This is the Sabrosa Cycles team. (left to right; Ryan, Delena, Jon, Mark & Ben {not pictured is Sherry who was support for the team......who rocked!}) Despite Jon becoming violently sick during the night, me with some gnarly good lung butter sessions/fevers, the team did surprisingly well. We placed 5th out of 35 five person-coed teams and 65th out of all 385 teams that were registered. Not too bad considering. I give all credit to the rest of the team who carried my lame ass through. Good times!!! Now time to prep for the 24-Hours of Tucson in February.........on Single Speeds!!
Mark comin' in hot thru the chicanes and in to the "exchange" area. He exchanged off to me......then it was my turn to try not to lose all the time he had made up. By the way I was riding with a cold or flu (???) hacking up lung cookies left and right. Sunday morning I woke up at 4:00 a.m. from my nap, soaking wet with a nice cozy fever for my morning lap at 5 a.m..........now who says a 24-hour race can't be fun?
So to start the race, rather than having 500 people bangin' elbows falling on top of each other with a mass bike start, they started out with a run about 100 yards around a point back to the racks, grab your bike and then proceed to the course for your lap.

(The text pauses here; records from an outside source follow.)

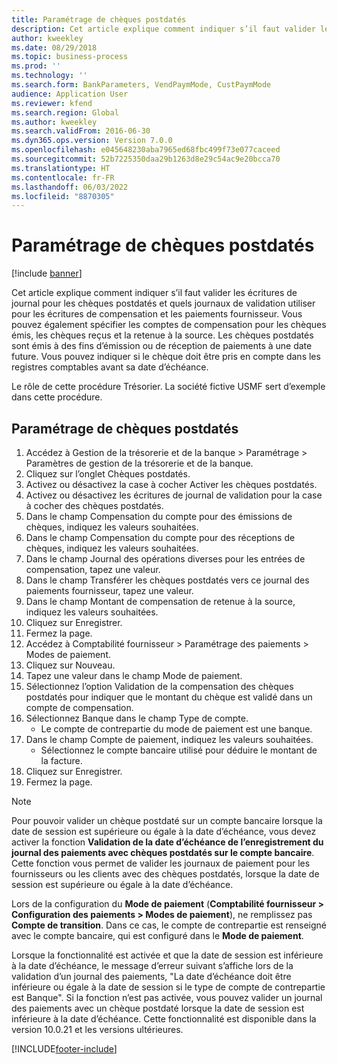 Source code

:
 ```yaml
---
title: Paramétrage de chèques postdatés
description: Cet article explique comment indiquer s’il faut valider les écritures de journal pour les chèques postdatés et quels journaux de validation utiliser pour les écritures de compensation et les paiements fournisseur.
author: kweekley
ms.date: 08/29/2018
ms.topic: business-process
ms.prod: ''
ms.technology: ''
ms.search.form: BankParameters, VendPaymMode, CustPaymMode
audience: Application User
ms.reviewer: kfend
ms.search.region: Global
ms.author: kweekley
ms.search.validFrom: 2016-06-30
ms.dyn365.ops.version: Version 7.0.0
ms.openlocfilehash: e045648230aba7965ed68fbc499f73e077caceed
ms.sourcegitcommit: 52b7225350daa29b1263d8e29c54ac9e20bcca70
ms.translationtype: HT
ms.contentlocale: fr-FR
ms.lasthandoff: 06/03/2022
ms.locfileid: "8870305"
---
```

# <a name="set-up-postdated-checks"></a>Paramétrage de chèques postdatés

[!include [banner](../../includes/banner.md)]

Cet article explique comment indiquer s’il faut valider les écritures de journal pour les chèques postdatés et quels journaux de validation utiliser pour les écritures de compensation et les paiements fournisseur. Vous pouvez également spécifier les comptes de compensation pour les chèques émis, les chèques reçus et la retenue à la source. Les chèques postdatés sont émis à des fins d’émission ou de réception de paiements à une date future. Vous pouvez indiquer si le chèque doit être pris en compte dans les registres comptables avant sa date d’échéance.



Le rôle de cette procédure Trésorier. La société fictive USMF sert d’exemple dans cette procédure.


## <a name="set-up-postdated-checks"></a>Paramétrage de chèques postdatés
1. Accédez à Gestion de la trésorerie et de la banque > Paramétrage > Paramètres de gestion de la trésorerie et de la banque.
2. Cliquez sur l’onglet Chèques postdatés.
3. Activez ou désactivez la case à cocher Activer les chèques postdatés.
4. Activez ou désactivez les écritures de journal de validation pour la case à cocher des chèques postdatés.
5. Dans le champ Compensation du compte pour des émissions de chèques, indiquez les valeurs souhaitées.
6. Dans le champ Compensation du compte pour des réceptions de chèques, indiquez les valeurs souhaitées.
7. Dans le champ Journal des opérations diverses pour les entrées de compensation, tapez une valeur.
8. Dans le champ Transférer les chèques postdatés vers ce journal des paiements fournisseur, tapez une valeur.
9. Dans le champ Montant de compensation de retenue à la source, indiquez les valeurs souhaitées.
10. Cliquez sur Enregistrer.
11. Fermez la page.
12. Accédez à Comptabilité fournisseur > Paramétrage des paiements > Modes de paiement.
13. Cliquez sur Nouveau.
14. Tapez une valeur dans le champ Mode de paiement.
15. Sélectionnez l’option Validation de la compensation des chèques postdatés pour indiquer que le montant du chèque est validé dans un compte de compensation.
16. Sélectionnez Banque dans le champ Type de compte.
    * Le compte de contrepartie du mode de paiement est une banque.  
17. Dans le champ Compte de paiement, indiquez les valeurs souhaitées.
    * Sélectionnez le compte bancaire utilisé pour déduire le montant de la facture.  
18. Cliquez sur Enregistrer.
19. Fermez la page.
> [!NOTE]
> Pour pouvoir valider un chèque postdaté sur un compte bancaire lorsque la date de session est supérieure ou égale à la date d’échéance, vous devez activer la fonction **Validation de la date d’échéance de l’enregistrement du journal des paiements avec chèques postdatés sur le compte bancaire**. Cette fonction vous permet de valider les journaux de paiement pour les fournisseurs ou les clients avec des chèques postdatés, lorsque la date de session est supérieure ou égale à la date d’échéance.
> 
> Lors de la configuration du **Mode de paiement** (**Comptabilité fournisseur > Configuration des paiements > Modes de paiement**), ne remplissez pas **Compte de transition**. Dans ce cas, le compte de contrepartie est renseigné avec le compte bancaire, qui est configuré dans le **Mode de paiement**.
>  
> Lorsque la fonctionnalité est activée et que la date de session est inférieure à la date d’échéance, le message d’erreur suivant s’affiche lors de la validation d’un journal des paiements, "La date d’échéance doit être inférieure ou égale à la date de session si le type de compte de contrepartie est Banque". Si la fonction n’est pas activée, vous pouvez valider un journal des paiements avec un chèque postdaté lorsque la date de session est inférieure à la date d’échéance.
> Cette fonctionnalité est disponible dans la version 10.0.21 et les versions ultérieures.    

[!INCLUDE[footer-include](../../../includes/footer-banner.md)]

It's pretty wild to watch a mad sprint before the race even starts........people were wearing dust masks because of the massive cloud of dust that was kicked up from the froth mouthed cattle stampede of rapid (possibly literally rabid) mountain bikers. Now that's a good time 'eh!!!
The tent in the background is where the "exchange" goes down. To get there you go through a few tight chicanes thru the chute and hand the baton to the time keep, then swipe your time badge. Your teammate then swipes his time badge, grabs the baton and runs to their bike waiting in the rack. It's cool......your just don't want to mess up and let the rest of the team down by losing the baton out on the course.
Ben out on Friday, before the race, pre-riding to see where he's gonna pass the people blocking his way to sweet victory.